Exercise materials section start

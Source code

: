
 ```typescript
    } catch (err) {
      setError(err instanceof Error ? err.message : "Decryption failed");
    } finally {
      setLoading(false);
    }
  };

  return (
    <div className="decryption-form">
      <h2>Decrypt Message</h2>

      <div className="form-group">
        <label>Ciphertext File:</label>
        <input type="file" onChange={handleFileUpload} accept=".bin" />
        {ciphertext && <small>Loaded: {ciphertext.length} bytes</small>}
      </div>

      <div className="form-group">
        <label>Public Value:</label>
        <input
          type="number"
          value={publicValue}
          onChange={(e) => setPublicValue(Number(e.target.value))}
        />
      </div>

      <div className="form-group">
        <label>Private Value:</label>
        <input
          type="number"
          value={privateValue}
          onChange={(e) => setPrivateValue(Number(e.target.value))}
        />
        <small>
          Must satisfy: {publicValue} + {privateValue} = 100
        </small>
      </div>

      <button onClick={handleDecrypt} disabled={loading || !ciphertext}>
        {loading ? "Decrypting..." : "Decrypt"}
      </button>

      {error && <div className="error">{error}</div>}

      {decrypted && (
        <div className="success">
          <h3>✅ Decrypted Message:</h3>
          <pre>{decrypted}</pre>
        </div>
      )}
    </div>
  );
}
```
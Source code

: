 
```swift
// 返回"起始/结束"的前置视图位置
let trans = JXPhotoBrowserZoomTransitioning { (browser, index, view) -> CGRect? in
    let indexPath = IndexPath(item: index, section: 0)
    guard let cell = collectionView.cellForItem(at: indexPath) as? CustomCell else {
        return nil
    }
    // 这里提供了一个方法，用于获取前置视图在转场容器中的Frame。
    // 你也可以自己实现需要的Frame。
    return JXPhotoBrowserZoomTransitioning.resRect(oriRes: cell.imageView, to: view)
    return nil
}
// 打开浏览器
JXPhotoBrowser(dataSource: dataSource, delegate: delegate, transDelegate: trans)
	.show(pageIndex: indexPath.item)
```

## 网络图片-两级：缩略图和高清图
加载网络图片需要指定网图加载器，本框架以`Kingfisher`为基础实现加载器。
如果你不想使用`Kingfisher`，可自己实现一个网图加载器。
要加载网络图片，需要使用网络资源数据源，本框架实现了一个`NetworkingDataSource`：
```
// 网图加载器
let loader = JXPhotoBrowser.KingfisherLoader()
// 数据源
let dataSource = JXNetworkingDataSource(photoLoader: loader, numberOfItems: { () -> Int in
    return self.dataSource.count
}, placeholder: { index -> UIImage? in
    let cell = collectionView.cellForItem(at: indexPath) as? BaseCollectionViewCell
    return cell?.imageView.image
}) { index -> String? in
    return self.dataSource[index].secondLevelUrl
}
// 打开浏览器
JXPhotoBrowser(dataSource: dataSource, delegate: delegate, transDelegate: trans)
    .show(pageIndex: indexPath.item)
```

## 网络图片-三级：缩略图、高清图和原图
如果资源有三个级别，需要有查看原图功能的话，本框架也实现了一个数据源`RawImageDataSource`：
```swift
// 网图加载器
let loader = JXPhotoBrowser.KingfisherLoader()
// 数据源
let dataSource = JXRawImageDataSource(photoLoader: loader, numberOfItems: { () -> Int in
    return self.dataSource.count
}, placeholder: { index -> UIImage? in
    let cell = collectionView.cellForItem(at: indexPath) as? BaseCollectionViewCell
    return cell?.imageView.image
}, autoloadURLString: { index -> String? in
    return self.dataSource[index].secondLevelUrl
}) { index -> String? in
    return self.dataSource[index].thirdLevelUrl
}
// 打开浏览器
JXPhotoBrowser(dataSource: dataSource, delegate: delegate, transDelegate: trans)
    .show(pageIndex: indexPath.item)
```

Exercise materials section end

*Task requirements*: All of the entries above should be written out verbatim.

*Answer below*:
Source code

:
 ```typescript
    } catch (err) {
      setError(err instanceof Error ? err.message : "Decryption failed");
    } finally {
      setLoading(false);
    }
  };

  return (
    <div className="decryption-form">
      <h2>Decrypt Message</h2>

      <div className="form-group">
        <label>Ciphertext File:</label>
        <input type="file" onChange={handleFileUpload} accept=".bin" />
        {ciphertext && <small>Loaded: {ciphertext.length} bytes</small>}
      </div>

      <div className="form-group">
        <label>Public Value:</label>
        <input
          type="number"
          value={publicValue}
          onChange={(e) => setPublicValue(Number(e.target.value))}
        />
      </div>

      <div className="form-group">
        <label>Private Value:</label>
        <input
          type="number"
          value={privateValue}
          onChange={(e) => setPrivateValue(Number(e.target.value))}
        />
        <small>
          Must satisfy: {publicValue} + {privateValue} = 100
        </small>
      </div>

      <button onClick={handleDecrypt} disabled={loading || !ciphertext}>
        {loading ? "Decrypting..." : "Decrypt"}
      </button>

      {error && <div className="error">{error}</div>}

      {decrypted && (
        <div className="success">
          <h3>✅ Decrypted Message:</h3>
          <pre>{decrypted}</pre>
        </div>
      )}
    </div>
  );
}
```
Source code

: 
```swift
// 返回"起始/结束"的前置视图位置
let trans = JXPhotoBrowserZoomTransitioning { (browser, index, view) -> CGRect? in
    let indexPath = IndexPath(item: index, section: 0)
    guard let cell = collectionView.cellForItem(at: indexPath) as? CustomCell else {
        return nil
    }
    // 这里提供了一个方法，用于获取前置视图在转场容器中的Frame。
    // 你也可以自己实现需要的Frame。
    return JXPhotoBrowserZoomTransitioning.resRect(oriRes: cell.imageView, to: view)
    return nil
}
// 打开浏览器
JXPhotoBrowser(dataSource: dataSource, delegate: delegate, transDelegate: trans)
	.show(pageIndex: indexPath.item)
```

## 网络图片-两级：缩略图和高清图
加载网络图片需要指定网图加载器，本框架以`Kingfisher`为基础实现加载器。
如果你不想使用`Kingfisher`，可自己实现一个网图加载器。
要加载网络图片，需要使用网络资源数据源，本框架实现了一个`NetworkingDataSource`：
```
// 网图加载器
let loader = JXPhotoBrowser.KingfisherLoader()
// 数据源
let dataSource = JXNetworkingDataSource(photoLoader: loader, numberOfItems: { () -> Int in
    return self.dataSource.count
}, placeholder: { index -> UIImage? in
    let cell = collectionView.cellForItem(at: indexPath) as? BaseCollectionViewCell
    return cell?.imageView.image
}) { index -> String? in
    return self.dataSource[index].secondLevelUrl
}
// 打开浏览器
JXPhotoBrowser(dataSource: dataSource, delegate: delegate, transDelegate: trans)
    .show(pageIndex: indexPath.item)
```

## 网络图片-三级：缩略图、高清图和原图
如果资源有三个级别，需要有查看原图功能的话，本框架也实现了一个数据源`RawImageDataSource`：
```swift
// 网图加载器
let loader = JXPhotoBrowser.KingfisherLoader()
// 数据源
let dataSource = JXRawImageDataSource(photoLoader: loader, numberOfItems: { () -> Int in
    return self.dataSource.count
}, placeholder: { index -> UIImage? in
    let cell = collectionView.cellForItem(at: indexPath) as? BaseCollectionViewCell
    return cell?.imageView.image
}, autoloadURLString: { index -> String? in
    return self.dataSource[index].secondLevelUrl
}) { index -> String? in
    return self.dataSource[index].thirdLevelUrl
}
// 打开浏览器
JXPhotoBrowser(dataSource: dataSource, delegate: delegate, transDelegate: trans)
    .show(pageIndex: indexPath.item)
```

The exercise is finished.